__DATA UNDER STUDY__
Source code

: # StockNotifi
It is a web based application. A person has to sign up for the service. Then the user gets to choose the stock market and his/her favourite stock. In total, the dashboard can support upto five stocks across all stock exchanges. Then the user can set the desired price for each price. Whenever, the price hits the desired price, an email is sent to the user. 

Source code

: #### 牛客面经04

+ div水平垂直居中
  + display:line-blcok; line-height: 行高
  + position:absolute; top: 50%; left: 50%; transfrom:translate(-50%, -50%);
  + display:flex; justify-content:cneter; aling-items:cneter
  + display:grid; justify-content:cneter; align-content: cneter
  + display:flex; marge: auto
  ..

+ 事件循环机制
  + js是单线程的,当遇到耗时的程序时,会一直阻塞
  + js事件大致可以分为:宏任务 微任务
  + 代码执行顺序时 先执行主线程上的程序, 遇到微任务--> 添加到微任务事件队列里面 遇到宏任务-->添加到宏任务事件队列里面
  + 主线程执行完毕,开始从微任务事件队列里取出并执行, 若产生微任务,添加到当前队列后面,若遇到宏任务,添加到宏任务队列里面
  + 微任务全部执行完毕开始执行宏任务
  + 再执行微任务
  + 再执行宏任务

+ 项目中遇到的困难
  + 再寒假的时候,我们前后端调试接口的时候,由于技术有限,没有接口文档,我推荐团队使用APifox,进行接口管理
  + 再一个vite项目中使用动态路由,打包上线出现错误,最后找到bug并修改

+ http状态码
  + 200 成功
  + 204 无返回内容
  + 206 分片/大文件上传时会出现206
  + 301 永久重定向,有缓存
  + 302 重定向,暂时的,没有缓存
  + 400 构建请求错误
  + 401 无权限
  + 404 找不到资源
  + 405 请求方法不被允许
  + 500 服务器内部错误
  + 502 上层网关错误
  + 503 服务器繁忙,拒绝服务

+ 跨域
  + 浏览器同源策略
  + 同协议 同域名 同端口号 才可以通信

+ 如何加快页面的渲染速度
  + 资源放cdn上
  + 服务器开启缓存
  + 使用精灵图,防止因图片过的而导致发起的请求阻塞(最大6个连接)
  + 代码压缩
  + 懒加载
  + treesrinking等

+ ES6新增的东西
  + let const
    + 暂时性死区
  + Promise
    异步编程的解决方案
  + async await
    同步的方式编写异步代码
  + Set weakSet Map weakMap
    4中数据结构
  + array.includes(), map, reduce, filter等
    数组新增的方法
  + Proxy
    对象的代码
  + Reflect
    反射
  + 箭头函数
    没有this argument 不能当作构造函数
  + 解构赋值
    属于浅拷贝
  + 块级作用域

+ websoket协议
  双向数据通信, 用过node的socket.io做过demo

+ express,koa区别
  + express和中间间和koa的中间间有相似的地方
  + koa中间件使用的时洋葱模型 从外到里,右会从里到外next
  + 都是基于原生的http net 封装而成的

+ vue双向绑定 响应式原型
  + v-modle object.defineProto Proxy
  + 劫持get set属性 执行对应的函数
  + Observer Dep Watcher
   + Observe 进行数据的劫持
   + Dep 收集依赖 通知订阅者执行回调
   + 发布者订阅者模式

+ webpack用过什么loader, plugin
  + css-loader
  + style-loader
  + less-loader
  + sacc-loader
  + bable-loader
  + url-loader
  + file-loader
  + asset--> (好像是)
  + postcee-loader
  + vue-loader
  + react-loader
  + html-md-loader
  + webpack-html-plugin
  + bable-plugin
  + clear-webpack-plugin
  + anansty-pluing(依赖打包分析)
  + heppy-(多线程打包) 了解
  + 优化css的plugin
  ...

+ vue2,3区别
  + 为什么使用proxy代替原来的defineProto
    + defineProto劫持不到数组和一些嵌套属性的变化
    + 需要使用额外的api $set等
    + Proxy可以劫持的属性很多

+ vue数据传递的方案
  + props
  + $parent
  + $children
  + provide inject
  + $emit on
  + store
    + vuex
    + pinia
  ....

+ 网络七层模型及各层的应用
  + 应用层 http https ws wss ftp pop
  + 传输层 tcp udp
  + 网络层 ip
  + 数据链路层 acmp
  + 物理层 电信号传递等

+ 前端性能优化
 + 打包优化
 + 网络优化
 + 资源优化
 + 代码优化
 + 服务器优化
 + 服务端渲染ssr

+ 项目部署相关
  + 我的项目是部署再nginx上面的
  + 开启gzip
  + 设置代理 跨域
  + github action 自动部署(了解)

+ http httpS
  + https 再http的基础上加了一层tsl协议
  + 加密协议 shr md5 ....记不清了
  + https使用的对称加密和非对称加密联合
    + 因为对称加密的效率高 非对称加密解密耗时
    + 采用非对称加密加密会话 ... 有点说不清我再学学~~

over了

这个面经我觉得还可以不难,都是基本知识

__EXERCISE BRIEF__
In your answer, print every entry exactly as it appears.

__FINISHED TASK__
Source code

: # StockNotifi
It is a web based application. A person has to sign up for the service. Then the user gets to choose the stock market and his/her favourite stock. In total, the dashboard can support upto five stocks across all stock exchanges. Then the user can set the desired price for each price. Whenever, the price hits the desired price, an email is sent to the user. 

Source code

: #### 牛客面经04

+ div水平垂直居中
  + display:line-blcok; line-height: 行高
  + position:absolute; top: 50%; left: 50%; transfrom:translate(-50%, -50%);
  + display:flex; justify-content:cneter; aling-items:cneter
  + display:grid; justify-content:cneter; align-content: cneter
  + display:flex; marge: auto
  ..

+ 事件循环机制
  + js是单线程的,当遇到耗时的程序时,会一直阻塞
  + js事件大致可以分为:宏任务 微任务
  + 代码执行顺序时 先执行主线程上的程序, 遇到微任务--> 添加到微任务事件队列里面 遇到宏任务-->添加到宏任务事件队列里面
  + 主线程执行完毕,开始从微任务事件队列里取出并执行, 若产生微任务,添加到当前队列后面,若遇到宏任务,添加到宏任务队列里面
  + 微任务全部执行完毕开始执行宏任务
  + 再执行微任务
  + 再执行宏任务

+ 项目中遇到的困难
  + 再寒假的时候,我们前后端调试接口的时候,由于技术有限,没有接口文档,我推荐团队使用APifox,进行接口管理
  + 再一个vite项目中使用动态路由,打包上线出现错误,最后找到bug并修改

+ http状态码
  + 200 成功
  + 204 无返回内容
  + 206 分片/大文件上传时会出现206
  + 301 永久重定向,有缓存
  + 302 重定向,暂时的,没有缓存
  + 400 构建请求错误
  + 401 无权限
  + 404 找不到资源
  + 405 请求方法不被允许
  + 500 服务器内部错误
  + 502 上层网关错误
  + 503 服务器繁忙,拒绝服务

+ 跨域
  + 浏览器同源策略
  + 同协议 同域名 同端口号 才可以通信

+ 如何加快页面的渲染速度
  + 资源放cdn上
  + 服务器开启缓存
  + 使用精灵图,防止因图片过的而导致发起的请求阻塞(最大6个连接)
  + 代码压缩
  + 懒加载
  + treesrinking等

+ ES6新增的东西
  + let const
    + 暂时性死区
  + Promise
    异步编程的解决方案
  + async await
    同步的方式编写异步代码
  + Set weakSet Map weakMap
    4中数据结构
  + array.includes(), map, reduce, filter等
    数组新增的方法
  + Proxy
    对象的代码
  + Reflect
    反射
  + 箭头函数
    没有this argument 不能当作构造函数
  + 解构赋值
    属于浅拷贝
  + 块级作用域

+ websoket协议
  双向数据通信, 用过node的socket.io做过demo

+ express,koa区别
  + express和中间间和koa的中间间有相似的地方
  + koa中间件使用的时洋葱模型 从外到里,右会从里到外next
  + 都是基于原生的http net 封装而成的

+ vue双向绑定 响应式原型
  + v-modle object.defineProto Proxy
  + 劫持get set属性 执行对应的函数
  + Observer Dep Watcher
   + Observe 进行数据的劫持
   + Dep 收集依赖 通知订阅者执行回调
   + 发布者订阅者模式

+ webpack用过什么loader, plugin
  + css-loader
  + style-loader
  + less-loader
  + sacc-loader
  + bable-loader
  + url-loader
  + file-loader
  + asset--> (好像是)
  + postcee-loader
  + vue-loader
  + react-loader
  + html-md-loader
  + webpack-html-plugin
  + bable-plugin
  + clear-webpack-plugin
  + anansty-pluing(依赖打包分析)
  + heppy-(多线程打包) 了解
  + 优化css的plugin
  ...

+ vue2,3区别
  + 为什么使用proxy代替原来的defineProto
    + defineProto劫持不到数组和一些嵌套属性的变化
    + 需要使用额外的api $set等
    + Proxy可以劫持的属性很多

+ vue数据传递的方案
  + props
  + $parent
  + $children
  + provide inject
  + $emit on
  + store
    + vuex
    + pinia
  ....

+ 网络七层模型及各层的应用
  + 应用层 http https ws wss ftp pop
  + 传输层 tcp udp
  + 网络层 ip
  + 数据链路层 acmp
  + 物理层 电信号传递等

+ 前端性能优化
 + 打包优化
 + 网络优化
 + 资源优化
 + 代码优化
 + 服务器优化
 + 服务端渲染ssr

+ 项目部署相关
  + 我的项目是部署再nginx上面的
  + 开启gzip
  + 设置代理 跨域
  + github action 自动部署(了解)

+ http httpS
  + https 再http的基础上加了一层tsl协议
  + 加密协议 shr md5 ....记不清了
  + https使用的对称加密和非对称加密联合
    + 因为对称加密的效率高 非对称加密解密耗时
    + 采用非对称加密加密会话 ... 有点说不清我再学学~~

over了

这个面经我觉得还可以不难,都是基本知识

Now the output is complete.